◆ **TASK GOAL**: For the material below, reproduce exactly each line from the one that has "<!-- Add screenshots related to the task -->" through the one that has "# KADAI - Documentation", and no others; pictures stay out.

►

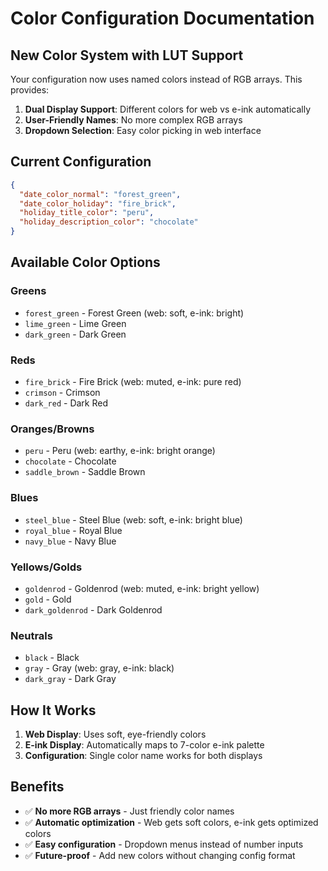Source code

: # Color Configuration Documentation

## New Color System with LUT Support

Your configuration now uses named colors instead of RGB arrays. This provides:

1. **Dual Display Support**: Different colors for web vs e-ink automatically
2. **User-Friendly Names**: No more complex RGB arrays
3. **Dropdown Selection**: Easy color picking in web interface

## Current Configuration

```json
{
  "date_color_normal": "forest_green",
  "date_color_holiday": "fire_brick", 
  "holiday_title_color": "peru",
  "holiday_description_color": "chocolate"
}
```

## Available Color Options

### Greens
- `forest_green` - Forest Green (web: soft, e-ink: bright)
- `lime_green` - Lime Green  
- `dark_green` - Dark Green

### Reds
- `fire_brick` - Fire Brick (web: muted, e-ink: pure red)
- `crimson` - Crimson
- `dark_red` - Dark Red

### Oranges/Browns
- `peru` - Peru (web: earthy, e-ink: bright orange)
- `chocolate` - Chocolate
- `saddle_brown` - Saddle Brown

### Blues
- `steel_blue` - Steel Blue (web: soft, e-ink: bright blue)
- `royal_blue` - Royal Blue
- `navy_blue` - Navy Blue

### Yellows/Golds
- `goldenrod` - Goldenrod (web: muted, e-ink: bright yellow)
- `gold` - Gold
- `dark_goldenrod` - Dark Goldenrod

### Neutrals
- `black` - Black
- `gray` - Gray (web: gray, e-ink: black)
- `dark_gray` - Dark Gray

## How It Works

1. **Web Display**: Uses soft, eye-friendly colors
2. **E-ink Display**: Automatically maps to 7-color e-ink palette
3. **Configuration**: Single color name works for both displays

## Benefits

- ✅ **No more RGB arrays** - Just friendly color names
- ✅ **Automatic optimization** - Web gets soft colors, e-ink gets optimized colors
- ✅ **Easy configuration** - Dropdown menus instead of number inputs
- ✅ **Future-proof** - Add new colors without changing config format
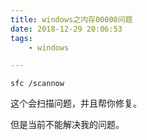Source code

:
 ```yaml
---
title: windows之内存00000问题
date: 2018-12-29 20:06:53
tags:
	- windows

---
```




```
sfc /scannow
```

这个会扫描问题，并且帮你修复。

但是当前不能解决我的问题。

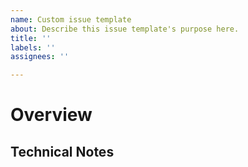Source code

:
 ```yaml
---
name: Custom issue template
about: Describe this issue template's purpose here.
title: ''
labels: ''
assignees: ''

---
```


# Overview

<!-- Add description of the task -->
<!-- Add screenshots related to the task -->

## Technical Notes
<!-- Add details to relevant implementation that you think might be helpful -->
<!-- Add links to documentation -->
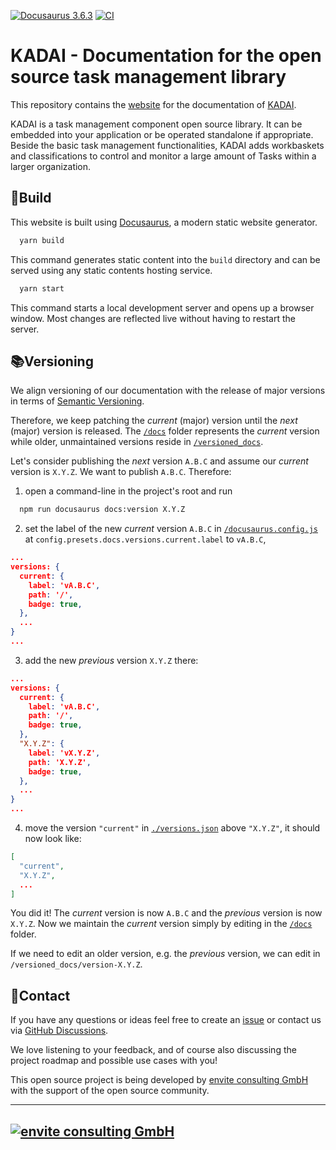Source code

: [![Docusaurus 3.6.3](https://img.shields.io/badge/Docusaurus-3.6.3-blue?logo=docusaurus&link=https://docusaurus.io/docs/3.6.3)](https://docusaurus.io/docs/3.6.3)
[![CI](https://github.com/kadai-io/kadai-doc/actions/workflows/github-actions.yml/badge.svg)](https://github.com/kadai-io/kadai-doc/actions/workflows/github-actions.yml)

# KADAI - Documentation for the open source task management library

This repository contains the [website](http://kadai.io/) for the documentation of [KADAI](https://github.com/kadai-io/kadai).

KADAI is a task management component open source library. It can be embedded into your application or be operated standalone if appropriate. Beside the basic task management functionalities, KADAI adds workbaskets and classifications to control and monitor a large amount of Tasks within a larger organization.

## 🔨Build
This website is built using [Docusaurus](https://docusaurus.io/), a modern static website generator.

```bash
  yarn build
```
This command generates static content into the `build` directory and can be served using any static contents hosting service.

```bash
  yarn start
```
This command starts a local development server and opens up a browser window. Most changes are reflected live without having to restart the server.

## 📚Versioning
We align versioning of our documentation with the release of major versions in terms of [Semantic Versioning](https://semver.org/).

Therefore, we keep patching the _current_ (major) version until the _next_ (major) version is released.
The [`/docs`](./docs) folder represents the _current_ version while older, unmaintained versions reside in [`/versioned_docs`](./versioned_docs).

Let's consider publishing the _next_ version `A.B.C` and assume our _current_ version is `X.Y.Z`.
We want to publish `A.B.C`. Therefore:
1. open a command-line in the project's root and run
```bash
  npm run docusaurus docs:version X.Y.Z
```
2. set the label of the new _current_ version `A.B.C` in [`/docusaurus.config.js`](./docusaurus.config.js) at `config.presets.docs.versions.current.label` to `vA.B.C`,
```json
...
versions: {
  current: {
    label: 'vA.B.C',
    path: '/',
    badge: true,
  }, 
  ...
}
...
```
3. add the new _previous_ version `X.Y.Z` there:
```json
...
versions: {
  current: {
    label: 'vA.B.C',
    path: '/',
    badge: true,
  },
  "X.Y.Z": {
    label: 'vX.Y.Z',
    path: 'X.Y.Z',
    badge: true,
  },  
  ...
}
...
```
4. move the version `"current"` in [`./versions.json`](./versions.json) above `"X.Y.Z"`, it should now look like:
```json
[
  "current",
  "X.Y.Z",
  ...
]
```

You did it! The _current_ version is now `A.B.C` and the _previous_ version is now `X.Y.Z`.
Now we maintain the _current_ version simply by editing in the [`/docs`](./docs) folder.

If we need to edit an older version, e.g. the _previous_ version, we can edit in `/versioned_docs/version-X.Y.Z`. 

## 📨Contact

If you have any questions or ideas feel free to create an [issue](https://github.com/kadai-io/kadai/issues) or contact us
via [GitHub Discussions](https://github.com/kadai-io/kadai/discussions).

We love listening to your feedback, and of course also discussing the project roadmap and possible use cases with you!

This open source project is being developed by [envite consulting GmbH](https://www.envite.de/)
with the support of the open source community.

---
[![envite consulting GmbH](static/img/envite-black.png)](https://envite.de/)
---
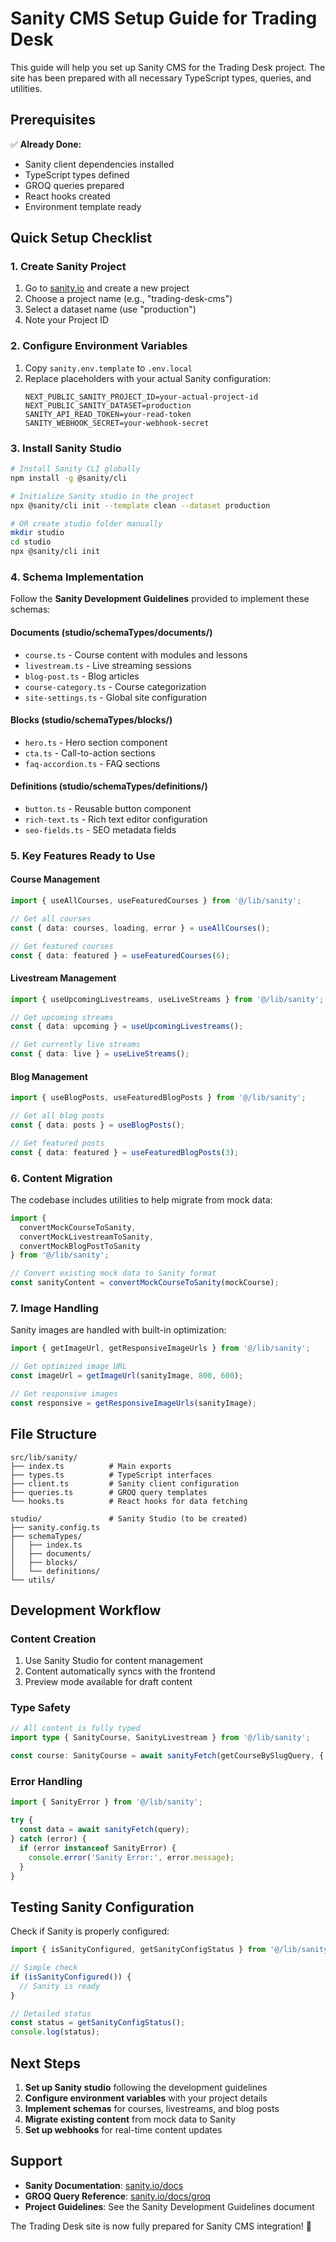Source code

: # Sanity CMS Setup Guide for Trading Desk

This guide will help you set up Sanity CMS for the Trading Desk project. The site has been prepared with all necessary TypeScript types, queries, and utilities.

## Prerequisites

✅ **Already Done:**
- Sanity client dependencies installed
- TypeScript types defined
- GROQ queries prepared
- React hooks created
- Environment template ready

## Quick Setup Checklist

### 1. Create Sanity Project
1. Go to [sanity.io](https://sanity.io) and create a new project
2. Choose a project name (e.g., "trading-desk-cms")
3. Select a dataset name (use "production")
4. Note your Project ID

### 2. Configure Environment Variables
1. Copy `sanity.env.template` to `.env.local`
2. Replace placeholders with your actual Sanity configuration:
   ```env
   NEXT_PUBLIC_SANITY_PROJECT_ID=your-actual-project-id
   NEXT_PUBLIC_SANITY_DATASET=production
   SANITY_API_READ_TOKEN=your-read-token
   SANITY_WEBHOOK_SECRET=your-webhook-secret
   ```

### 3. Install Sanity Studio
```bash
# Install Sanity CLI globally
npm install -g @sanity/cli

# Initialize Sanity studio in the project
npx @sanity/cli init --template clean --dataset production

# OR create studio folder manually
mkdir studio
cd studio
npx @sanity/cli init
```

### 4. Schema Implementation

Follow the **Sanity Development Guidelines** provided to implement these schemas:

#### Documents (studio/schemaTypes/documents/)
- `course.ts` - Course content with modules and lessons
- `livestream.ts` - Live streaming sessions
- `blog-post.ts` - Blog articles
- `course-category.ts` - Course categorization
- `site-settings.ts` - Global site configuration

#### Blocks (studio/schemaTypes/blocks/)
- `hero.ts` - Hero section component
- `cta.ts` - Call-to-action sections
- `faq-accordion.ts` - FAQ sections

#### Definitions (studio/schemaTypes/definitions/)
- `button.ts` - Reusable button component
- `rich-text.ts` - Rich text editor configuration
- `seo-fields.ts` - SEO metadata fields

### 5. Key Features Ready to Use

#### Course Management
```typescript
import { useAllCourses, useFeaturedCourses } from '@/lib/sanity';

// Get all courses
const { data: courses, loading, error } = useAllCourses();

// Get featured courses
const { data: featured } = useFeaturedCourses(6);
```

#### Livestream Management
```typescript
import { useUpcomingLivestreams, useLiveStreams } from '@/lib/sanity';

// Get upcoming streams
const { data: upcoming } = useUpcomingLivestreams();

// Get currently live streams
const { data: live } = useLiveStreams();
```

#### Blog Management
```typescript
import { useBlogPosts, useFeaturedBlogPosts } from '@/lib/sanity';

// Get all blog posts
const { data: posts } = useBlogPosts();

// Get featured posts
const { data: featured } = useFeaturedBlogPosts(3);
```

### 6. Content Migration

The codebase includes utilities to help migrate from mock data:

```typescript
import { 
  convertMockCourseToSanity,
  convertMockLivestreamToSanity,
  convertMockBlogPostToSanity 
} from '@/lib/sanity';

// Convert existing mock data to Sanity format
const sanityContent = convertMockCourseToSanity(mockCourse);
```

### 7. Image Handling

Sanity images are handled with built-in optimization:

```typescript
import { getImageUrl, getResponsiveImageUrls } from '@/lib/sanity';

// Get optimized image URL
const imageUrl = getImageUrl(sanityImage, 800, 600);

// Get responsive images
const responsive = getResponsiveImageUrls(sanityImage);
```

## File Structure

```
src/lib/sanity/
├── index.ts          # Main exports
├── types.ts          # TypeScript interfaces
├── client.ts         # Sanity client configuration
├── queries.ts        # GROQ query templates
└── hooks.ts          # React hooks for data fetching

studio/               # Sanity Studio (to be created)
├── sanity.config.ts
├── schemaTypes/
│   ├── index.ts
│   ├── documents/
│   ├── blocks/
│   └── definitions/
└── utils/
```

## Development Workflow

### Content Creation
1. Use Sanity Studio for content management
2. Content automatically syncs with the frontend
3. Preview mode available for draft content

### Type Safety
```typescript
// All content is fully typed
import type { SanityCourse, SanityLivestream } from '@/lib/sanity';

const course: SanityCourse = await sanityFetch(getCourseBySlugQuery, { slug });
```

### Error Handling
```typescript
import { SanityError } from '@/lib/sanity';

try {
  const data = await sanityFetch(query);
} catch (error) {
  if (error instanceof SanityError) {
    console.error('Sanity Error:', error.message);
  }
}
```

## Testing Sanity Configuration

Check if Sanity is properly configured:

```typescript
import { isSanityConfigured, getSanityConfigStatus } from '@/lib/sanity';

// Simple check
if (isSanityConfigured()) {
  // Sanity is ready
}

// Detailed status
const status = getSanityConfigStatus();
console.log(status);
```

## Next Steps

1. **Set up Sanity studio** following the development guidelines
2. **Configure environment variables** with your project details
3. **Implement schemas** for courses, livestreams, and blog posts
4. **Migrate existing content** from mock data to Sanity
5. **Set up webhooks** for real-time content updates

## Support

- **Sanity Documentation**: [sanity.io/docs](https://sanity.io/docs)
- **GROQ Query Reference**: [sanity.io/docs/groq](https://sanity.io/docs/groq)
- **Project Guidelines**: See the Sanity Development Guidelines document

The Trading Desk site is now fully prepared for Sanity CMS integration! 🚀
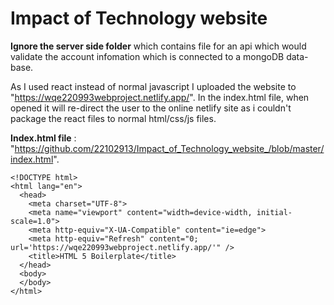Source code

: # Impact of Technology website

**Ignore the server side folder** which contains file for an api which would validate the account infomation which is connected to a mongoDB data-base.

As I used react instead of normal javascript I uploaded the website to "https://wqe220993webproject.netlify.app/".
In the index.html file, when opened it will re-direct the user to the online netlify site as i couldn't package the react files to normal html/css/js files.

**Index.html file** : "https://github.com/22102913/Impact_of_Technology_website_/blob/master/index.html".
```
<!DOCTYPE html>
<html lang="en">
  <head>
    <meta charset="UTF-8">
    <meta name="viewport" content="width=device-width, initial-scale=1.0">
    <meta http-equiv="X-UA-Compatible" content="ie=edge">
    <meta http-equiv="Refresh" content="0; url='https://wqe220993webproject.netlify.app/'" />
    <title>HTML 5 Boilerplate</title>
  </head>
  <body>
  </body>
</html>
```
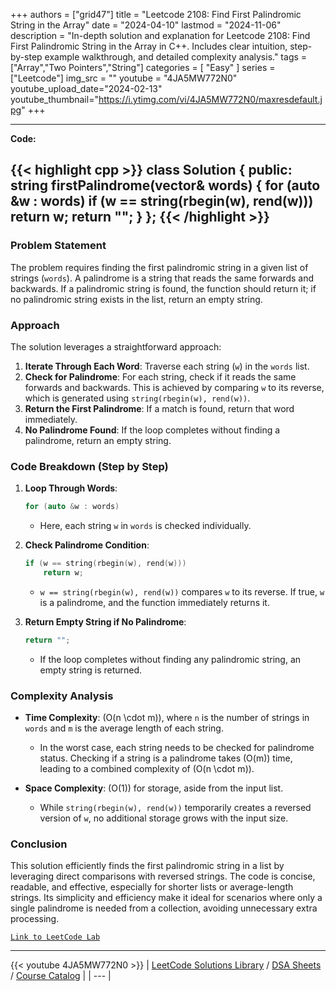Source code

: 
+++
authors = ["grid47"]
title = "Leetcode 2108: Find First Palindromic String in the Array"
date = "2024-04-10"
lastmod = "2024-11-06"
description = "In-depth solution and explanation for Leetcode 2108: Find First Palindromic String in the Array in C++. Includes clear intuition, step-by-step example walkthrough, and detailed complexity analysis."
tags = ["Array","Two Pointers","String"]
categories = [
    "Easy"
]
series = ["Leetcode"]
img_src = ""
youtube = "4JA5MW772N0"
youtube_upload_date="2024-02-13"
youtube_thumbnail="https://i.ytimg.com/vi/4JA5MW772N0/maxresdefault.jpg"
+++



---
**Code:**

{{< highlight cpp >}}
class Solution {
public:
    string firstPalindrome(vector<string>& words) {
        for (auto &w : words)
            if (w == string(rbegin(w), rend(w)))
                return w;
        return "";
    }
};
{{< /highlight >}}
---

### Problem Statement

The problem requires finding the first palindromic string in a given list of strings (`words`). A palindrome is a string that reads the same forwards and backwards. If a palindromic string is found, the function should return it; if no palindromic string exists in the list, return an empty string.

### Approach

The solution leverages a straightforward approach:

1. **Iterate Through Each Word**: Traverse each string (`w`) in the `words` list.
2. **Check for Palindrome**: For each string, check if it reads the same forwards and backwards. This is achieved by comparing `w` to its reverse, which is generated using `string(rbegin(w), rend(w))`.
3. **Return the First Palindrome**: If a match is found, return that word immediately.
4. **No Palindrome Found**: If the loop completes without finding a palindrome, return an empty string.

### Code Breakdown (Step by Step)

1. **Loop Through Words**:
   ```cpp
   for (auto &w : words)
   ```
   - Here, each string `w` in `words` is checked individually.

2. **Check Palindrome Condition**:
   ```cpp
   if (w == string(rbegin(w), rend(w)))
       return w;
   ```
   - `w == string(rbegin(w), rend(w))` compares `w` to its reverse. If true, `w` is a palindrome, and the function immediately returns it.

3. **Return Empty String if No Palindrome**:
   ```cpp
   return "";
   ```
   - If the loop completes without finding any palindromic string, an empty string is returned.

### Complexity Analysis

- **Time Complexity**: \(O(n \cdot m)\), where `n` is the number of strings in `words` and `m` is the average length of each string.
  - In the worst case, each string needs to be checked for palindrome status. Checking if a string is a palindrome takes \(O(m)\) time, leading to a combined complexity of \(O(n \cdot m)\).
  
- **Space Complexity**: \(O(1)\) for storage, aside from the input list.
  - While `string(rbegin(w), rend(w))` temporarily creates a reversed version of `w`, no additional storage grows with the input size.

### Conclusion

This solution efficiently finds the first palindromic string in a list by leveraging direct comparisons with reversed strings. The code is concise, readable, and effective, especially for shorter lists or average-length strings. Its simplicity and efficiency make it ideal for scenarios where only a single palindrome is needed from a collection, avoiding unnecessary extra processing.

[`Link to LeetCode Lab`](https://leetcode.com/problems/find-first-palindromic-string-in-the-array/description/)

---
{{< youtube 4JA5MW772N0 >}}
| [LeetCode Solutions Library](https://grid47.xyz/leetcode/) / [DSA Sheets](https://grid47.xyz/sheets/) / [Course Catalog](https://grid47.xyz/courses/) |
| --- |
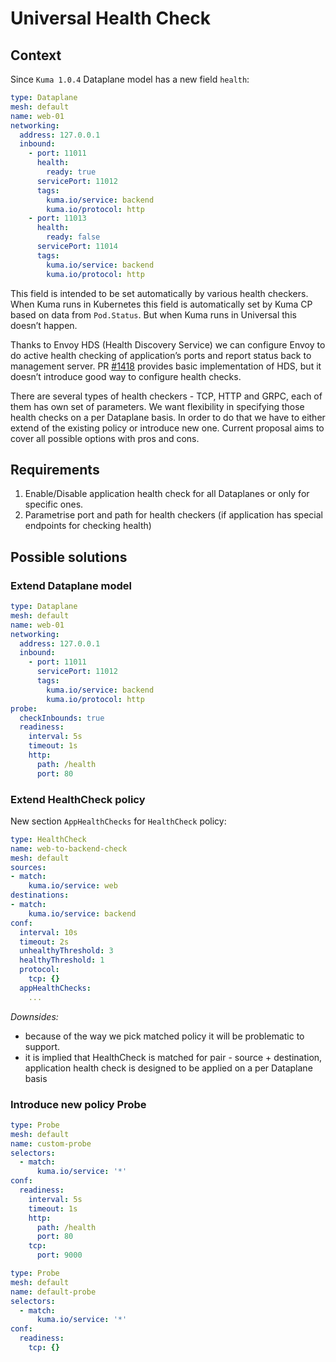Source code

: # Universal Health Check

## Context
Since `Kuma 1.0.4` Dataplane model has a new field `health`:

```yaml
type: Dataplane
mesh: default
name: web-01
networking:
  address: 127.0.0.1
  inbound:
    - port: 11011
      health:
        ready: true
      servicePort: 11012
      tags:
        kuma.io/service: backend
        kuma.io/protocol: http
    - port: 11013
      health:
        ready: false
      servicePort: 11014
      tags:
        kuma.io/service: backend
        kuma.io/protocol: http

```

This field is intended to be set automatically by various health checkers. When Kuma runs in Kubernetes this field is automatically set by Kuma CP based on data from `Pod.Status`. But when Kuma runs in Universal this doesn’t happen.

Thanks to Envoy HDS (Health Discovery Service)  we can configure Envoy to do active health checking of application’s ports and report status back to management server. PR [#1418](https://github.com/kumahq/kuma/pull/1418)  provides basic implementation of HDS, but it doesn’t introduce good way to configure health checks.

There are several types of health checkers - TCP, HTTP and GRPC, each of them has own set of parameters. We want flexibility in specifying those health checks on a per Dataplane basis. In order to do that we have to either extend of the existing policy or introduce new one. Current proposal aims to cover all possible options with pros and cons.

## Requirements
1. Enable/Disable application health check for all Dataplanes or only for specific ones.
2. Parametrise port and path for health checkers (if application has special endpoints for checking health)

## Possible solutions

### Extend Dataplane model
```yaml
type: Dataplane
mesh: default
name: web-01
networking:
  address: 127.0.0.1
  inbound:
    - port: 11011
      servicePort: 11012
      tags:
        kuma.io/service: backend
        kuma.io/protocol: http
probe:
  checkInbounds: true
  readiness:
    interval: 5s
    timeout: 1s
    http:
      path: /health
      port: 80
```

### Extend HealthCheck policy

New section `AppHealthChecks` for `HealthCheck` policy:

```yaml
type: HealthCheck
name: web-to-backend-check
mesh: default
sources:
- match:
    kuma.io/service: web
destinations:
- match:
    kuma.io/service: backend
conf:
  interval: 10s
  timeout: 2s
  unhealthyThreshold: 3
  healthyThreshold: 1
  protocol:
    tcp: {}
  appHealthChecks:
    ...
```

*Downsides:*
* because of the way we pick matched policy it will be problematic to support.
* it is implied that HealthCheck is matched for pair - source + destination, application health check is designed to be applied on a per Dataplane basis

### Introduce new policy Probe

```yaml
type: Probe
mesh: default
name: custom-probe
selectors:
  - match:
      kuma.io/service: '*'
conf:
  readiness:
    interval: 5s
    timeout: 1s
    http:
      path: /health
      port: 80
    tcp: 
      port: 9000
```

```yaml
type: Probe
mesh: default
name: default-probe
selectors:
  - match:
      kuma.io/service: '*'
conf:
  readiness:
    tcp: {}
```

◄

◆ **RESPONSE BOX**:
<!-- Add screenshots related to the task -->

## Technical Notes
<!-- Add details to relevant implementation that you think might be helpful -->
<!-- Add links to documentation -->
Source code

: [![Docusaurus 3.6.3](https://img.shields.io/badge/Docusaurus-3.6.3-blue?logo=docusaurus&link=https://docusaurus.io/docs/3.6.3)](https://docusaurus.io/docs/3.6.3)
[![CI](https://github.com/kadai-io/kadai-doc/actions/workflows/github-actions.yml/badge.svg)](https://github.com/kadai-io/kadai-doc/actions/workflows/github-actions.yml)

# KADAI - Documentation for the open source task management library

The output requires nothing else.